The life assurance business definition in Section 56 FA 2012 refers to activities that are regulated as contracts of insurance in the UK. These differences in regulatory scope will not necessarily prevent members in other territories from meeting the definition so long as the member is in substance regulated as a life assurance business.
Section 152(3)
A member carrying on a life assurance business may recognise returns that must be contractually paid over to policyholders within its financial statements as income, with a corresponding increase in liabilities due to policyholders. Financial accounting standards generally treat the movement in the corresponding liability as an expense within the profit and loss account. To the extent these amounts are equal and opposite, this will result in a net zero effect on the member’s underlying profits and there will be no overall impact on the company’s effective tax rate (ETR).
Under some financial accounting standards, returns to the policyholders may not be reflected in the member’s profit and loss account and may instead be recognised in another statement such as Other Comprehensive Income. Without a specific provision, these returns would not be included within the member’s underlying profits. As the expense in relation to the movements in the liability to policyholders would be included, there would be a mismatch. This mismatch would distort the underlying profits and mean they are not an appropriate reflection of the profits made by the insurer.
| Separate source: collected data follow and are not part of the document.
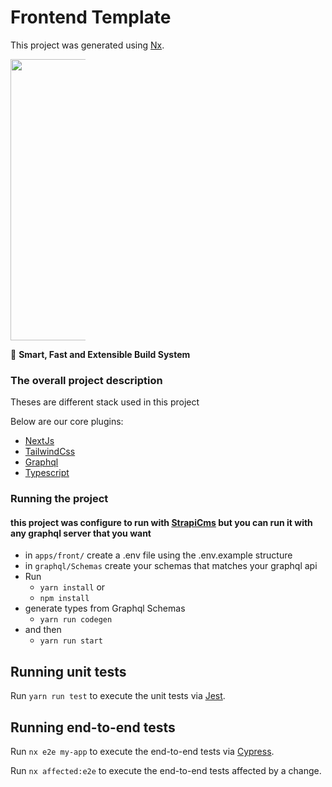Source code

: 

# Frontend Template

This project was generated using [Nx](https://nx.dev).

<p style="text-align: center; width: 120px"><img src="https://raw.githubusercontent.com/nrwl/nx/master/images/nx-logo.png" width="450"></p>

🔎 **Smart, Fast and Extensible Build System**

### The overall project description

Theses are different stack used in this project 

Below are our core plugins:

- [NextJs](https://nextjs.org/)
- [TailwindCss](https://tailwindcss.com)
- [Graphql](https://graphql.org/)
- [Typescript](https://www.typescriptlang.org/)

### Running the project 

#### this project was configure to run with [StrapiCms](https://strapi.io/) but you can run it with any graphql server that you want
  - in `apps/front/` create a .env file using the .env.example structure
  - in `graphql/Schemas` create your schemas that matches your graphql api
  - Run 
    - `yarn install` or 
    - `npm install`
  - generate types from Graphql Schemas
    - ``yarn run codegen``
  - and then
    - ``yarn run start``


## Running unit tests

Run `yarn run test` to execute the unit tests via [Jest](https://jestjs.io).

## Running end-to-end tests

Run `nx e2e my-app` to execute the end-to-end tests via [Cypress](https://www.cypress.io).

Run `nx affected:e2e` to execute the end-to-end tests affected by a change.
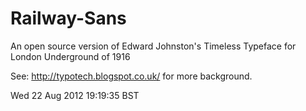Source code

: Railway-Sans
============

An open source version of Edward Johnston's Timeless Typeface for London Underground of 1916

See: http://typotech.blogspot.co.uk/ for more background.




Wed 22 Aug 2012 19:19:35 BST

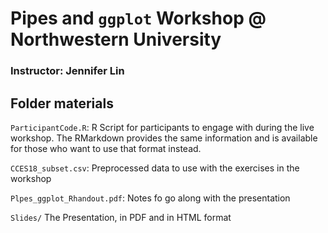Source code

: # Pipes and `ggplot` Workshop @ Northwestern University

### Instructor: Jennifer Lin

## Folder materials

`ParticipantCode.R`: R Script for participants to engage with during the live workshop. The RMarkdown provides the same information and is available for those who want to use that format instead.

`CCES18_subset.csv`: Preprocessed data to use with the exercises in the workshop

`Plpes_ggplot_Rhandout.pdf`: Notes fo go along with the presentation

`Slides/` The Presentation, in PDF and in HTML format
Section 152(3) therefore requires an adjustment to reflect the policyholder returns that are recorded in the Other Comprehensive Income in the adjusted profits of the member. This ensures that there is symmetry with the movement in the policyholder liability expense and prevents policyholder income distorting the member’s ETR.
Section 152(2)
A member carrying on a life assurance business can be subject to taxes on returns that are due to policyholders. The member will typically pass that tax onto the policyholder through a recharge and in this way will effectively be reimbursed for taxes suffered on behalf of the policyholder. This recharge will generally be by way of a reduction to the expense in respect of the movement in liabilities to the policyholders and will have the impact of increasing the member’s underlying profits.
This impact will be offset by the expense in relation to the income taxes paid by the insurer in respect of the policyholder returns and therefore overall, the impact on the insurer’s underlying profits will be nil.
However, the tax expense in relation to those policyholder returns is excluded from the member’s underlying profits under Section 138. Without further adjustment, the member’s adjusted profits would be distorted by the inclusion of the recharge for policyholder tax. As the policyholder tax would be excluded from the member’s covered taxes, this would depress the member’s ETR and could result in the insurer incurring a top up tax.
To address this issue, section 152(2) excludes from underlying profits the policyholder liability expense reduction (the recharge). The exclusion will only apply to amounts that would have been included within the member’s covered tax balance had they not been charged to the policyholder. Amounts charged to the member’s policyholders for tax payable by the member may include tax suffered at source such as withholding tax as well as corporation tax.
Section 138 will exclude the associated tax charge on policyholder returns from the underlying profits. The adjustment under s152(2) should generally be equal to the adjustment to the underlying profits for policyholder tax under s138(2)(e).